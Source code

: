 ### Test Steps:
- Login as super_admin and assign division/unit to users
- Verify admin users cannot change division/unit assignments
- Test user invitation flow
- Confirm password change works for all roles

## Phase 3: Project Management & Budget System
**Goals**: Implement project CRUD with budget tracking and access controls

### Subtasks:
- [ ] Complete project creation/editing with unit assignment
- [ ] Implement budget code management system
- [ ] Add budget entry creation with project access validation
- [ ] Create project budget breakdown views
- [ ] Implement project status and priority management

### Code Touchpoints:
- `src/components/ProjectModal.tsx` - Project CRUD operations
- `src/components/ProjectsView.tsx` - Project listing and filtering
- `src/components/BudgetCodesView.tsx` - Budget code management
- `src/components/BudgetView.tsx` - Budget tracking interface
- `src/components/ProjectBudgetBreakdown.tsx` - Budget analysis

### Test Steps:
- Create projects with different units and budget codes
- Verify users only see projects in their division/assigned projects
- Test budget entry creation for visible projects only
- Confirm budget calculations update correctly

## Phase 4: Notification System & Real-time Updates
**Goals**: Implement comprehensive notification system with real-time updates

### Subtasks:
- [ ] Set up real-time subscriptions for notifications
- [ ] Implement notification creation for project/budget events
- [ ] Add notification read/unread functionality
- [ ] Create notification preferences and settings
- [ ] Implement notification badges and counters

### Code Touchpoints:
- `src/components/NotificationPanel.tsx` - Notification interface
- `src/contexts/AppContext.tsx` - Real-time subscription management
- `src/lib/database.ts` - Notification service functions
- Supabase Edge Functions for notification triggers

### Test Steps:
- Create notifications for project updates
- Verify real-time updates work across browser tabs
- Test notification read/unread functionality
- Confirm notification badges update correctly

-- -- --

• _WORK REQUEST_:
Would you please transcribe the lines above exactly, starting with the first line of the material and ending with the line that has "- Confirm password change works for all roles"?

• _ANSWER SECTION_:
Source code

: ### Test Steps:
- Login as super_admin and assign division/unit to users
- Verify admin users cannot change division/unit assignments
- Test user invitation flow
- Confirm password change works for all roles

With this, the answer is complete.